NINE INCH NAILS:: WITH TEETH REVIEWED
By James Berry for Crud Reviews on April 29, 2005
It would be like opening a bag of crisps to find they’d dropped spuds from the ingredients list without telling you. Going to bed in your clothes then shedding them all before leaving the house in the morning. Putting your headphones on and not pressing play. You get the idea? Of course Trent’s still a bit testy. About what? About everything, probably. He’s neither grown up with his audience or out of the blunt angst that made his name in the first place. So of course it comes as no surprise to find him angrily imparting “DON’T! YOU! FUCK! ING! KNOW! WHAT! YOU! ARE!?” as a virtual scythe carves his splintering voice up into tiny electronic shards by track 2. Supply and demand – it’s simple economics. There will always be miserable teenagers. Marilyn Manson probably put it best with ‘Disposable Teens’ – though that was obviously intended as a clarion call to the disenfranchised, Nine Inch Nails’ longevity embodies a much truer meaning.

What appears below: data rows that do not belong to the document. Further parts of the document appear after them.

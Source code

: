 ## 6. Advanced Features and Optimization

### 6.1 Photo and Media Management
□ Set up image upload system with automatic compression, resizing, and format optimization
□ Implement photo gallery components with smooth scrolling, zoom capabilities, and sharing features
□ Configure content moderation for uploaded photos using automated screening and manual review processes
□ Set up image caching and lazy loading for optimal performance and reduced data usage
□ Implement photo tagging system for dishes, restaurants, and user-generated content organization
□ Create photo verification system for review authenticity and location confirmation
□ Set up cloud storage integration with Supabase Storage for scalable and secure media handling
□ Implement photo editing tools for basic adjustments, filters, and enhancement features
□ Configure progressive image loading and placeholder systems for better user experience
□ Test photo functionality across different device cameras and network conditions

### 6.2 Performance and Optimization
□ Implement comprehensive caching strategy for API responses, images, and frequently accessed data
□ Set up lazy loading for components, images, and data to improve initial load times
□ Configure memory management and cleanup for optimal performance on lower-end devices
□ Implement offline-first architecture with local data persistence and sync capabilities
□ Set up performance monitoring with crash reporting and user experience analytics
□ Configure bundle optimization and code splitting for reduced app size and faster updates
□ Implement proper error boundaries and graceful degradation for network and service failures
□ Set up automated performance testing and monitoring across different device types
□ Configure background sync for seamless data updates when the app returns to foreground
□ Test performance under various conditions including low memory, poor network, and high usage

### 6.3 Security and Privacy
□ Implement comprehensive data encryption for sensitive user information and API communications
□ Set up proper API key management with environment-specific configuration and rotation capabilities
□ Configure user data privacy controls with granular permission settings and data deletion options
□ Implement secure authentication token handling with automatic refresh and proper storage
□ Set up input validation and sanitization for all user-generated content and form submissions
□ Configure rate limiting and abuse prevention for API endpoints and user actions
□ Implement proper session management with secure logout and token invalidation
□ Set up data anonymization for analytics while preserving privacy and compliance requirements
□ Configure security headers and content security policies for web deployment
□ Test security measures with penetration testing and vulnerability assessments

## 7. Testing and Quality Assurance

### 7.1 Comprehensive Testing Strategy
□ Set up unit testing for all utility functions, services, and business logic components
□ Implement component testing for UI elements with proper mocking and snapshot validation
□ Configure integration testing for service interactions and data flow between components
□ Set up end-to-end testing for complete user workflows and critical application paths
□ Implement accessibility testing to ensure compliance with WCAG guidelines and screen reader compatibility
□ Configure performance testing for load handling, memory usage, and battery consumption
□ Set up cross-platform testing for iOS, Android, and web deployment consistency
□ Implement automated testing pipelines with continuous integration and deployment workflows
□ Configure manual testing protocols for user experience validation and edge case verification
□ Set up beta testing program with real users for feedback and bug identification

It’s no surprise to find this obviously isn’t as important as his landmark ‘The Downward Spiral’ either, it is however a bit of a revelation to discover it’s as vital as it occasionally is, as even the packaging looks tired on first examination. After the overtly comfortable sounding and unnecessarily extended ‘The Fragile’ double it’s actually a relief to hear him get back to the point. Even if it’s getting increasingly hard to suspend your disbelief where his wretched toiling is concerned. This album comes at a time when the apprentice once known as Brian Warner was looking like he was no longer the challenger, but as he runs out of tricks Trent Reznor proves that no matter how big your goth stilts or video budgets it’s always worth concentrating on your craft.
There are a whole bunch of pedestrian moments, like the NIN-by-faded-numbers single ‘The Hand That Feeds’, the lumbering ‘The Line Begins To Blur’ and fittingly ‘Everyday Is Exactly the Same’. ‘Only’ almost falls into this bracket, but is enough of a Depeche Mode tribute to pull through, and like the rest of the album it’s given – ahem – teeth thanks to Alan Moulder’s excellently bulbous production. It’s the moments when he lets the beats lead the way though that the record really justifies itself, from the opening hushed breakbeats of ‘All The Love In The World’ to the stomping Ministry-esque industrialism of ‘Getting Smaller’, the frantic crossed-wires, take-no-prisoners onslaught of ‘You Know Who You Are’ and the excellent groaning tribal title track. He no longer sounds like a man at breaking point, in fact he sounds like a man in control. It’s still intermittently thrilling, just not quite so brilliantly and perversely so.